Maxwell Alexandre, artista plástico - Carine Wallauer/UOL
Maxwell Alexandre, artista plástico Imagem: Carine Wallauer/UOL

Tiago Dias

Do TAB, em São Paulo

13/02/2019 04h00

"Não sei se dá pra chamar de ambição", afirma Maxwell Alexandre, 28, que parece caçar as palavras com os olhos.

Mas é uma parada que é muito provável pra quem vem de onde eu venho, e consegue vislumbrar um pouco por cima do muro: eu sempre quis ser famoso e rico, tá ligado?

A confissão do artista plástico brasileiro, negro e em intensa ascensão, aconteceu em outubro de 2018, durante a Bienal Internacional de Arte de São Paulo. A primeira exposição de Maxwell Alexandre havia ocorrido sete meses antes, no Complexo Esportivo da Rocinha, com a série de pinturas "Pardo é Papel". A proposta era fazer referência tanto ao tipo de papel usado no trabalho quanto ao tema racial, representado em imagens de jovens com becas de formatura, símbolos de uma infância restritiva, personalidades negras e carros de polícia capotados.
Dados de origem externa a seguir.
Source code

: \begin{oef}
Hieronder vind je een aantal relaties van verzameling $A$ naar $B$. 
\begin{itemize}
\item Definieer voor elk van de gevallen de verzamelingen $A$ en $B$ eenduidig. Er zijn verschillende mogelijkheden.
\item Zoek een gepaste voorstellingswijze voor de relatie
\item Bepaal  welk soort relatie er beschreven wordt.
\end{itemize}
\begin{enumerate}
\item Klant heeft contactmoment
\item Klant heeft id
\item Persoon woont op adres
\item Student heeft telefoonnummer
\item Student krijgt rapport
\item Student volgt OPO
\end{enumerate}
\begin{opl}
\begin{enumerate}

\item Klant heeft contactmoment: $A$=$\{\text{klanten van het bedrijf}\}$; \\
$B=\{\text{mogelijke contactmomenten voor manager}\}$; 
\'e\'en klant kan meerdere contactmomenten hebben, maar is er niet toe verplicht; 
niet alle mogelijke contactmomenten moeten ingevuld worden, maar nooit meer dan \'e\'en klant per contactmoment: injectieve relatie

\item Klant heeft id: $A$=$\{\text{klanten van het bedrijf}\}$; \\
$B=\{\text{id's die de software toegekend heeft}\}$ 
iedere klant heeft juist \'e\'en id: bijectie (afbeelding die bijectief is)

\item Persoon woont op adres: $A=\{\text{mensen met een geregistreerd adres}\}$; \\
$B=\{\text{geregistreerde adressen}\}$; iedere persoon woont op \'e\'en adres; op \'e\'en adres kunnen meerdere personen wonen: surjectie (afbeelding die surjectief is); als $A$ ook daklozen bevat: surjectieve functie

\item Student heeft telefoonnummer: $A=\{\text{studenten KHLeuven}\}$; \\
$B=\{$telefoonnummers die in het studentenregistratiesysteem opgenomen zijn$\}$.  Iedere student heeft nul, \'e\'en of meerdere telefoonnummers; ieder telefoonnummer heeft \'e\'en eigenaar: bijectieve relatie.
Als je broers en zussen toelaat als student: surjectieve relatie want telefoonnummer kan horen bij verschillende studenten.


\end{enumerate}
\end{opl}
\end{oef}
As cores vibrantes e traços distorcidos com os quais Maxwell retratava a Rocinha, sua casa, logo foram para o asfalto, e em poucos meses entraram para o acervo da Pinacoteca de São Paulo e do MAR (Museu de Arte do Rio). Uma das obras da série "Pardo é Papel", "Éramos as Cinzas e Agora Somos o Fogo", foi sensação no Masp (Museu de Arte de São Paulo) na recente mostra "Histórias Afro-Atlânticas".

Ele é um excelente pintor e tem um trabalho revigorante
Adriana Varejão, artista plástica, à revista "Trip"

Com o eixo Rio-SP conquistado, Maxwell zarpou. Ainda em 2018 foi a Londres, convidado para uma residência de um mês na Fundação Delfina. Hoje, quem sabe neste momento, ele possivelmente circula de skate por Lyon, na França, ou então cuida de burocracias até então inéditas em sua rotina. Acostumado a montar suas próprias obras em galpões improvisados, agora ele lida também com notas fiscais, carimbos e assinaturas para que os painéis imensos da "Pardo é Papel", todos com 4,75 x 3,60 metros, entrem no MAC Lyon, o prestigiado Museu de Arte Contemporênea da cidade.

A primeira mostra internacional de Maxwell ocorre pouco mais de um ano após sua largada como artista profissional. O convite do museu para a exposição, que será aberta em 8 de março, faz menção ao tamanho do feito do brasileiro:

Ao criar afrescos monumentais e populares, o artista, através de sua pintura fluida e precisa, celebra o corpo afro-brasileiro em posição de poder

("Quem é Maxwell Alexandre, jovem artista brasileiro que será exposto no MAC a partir do dia 8 de março?", pergunta o museu no post)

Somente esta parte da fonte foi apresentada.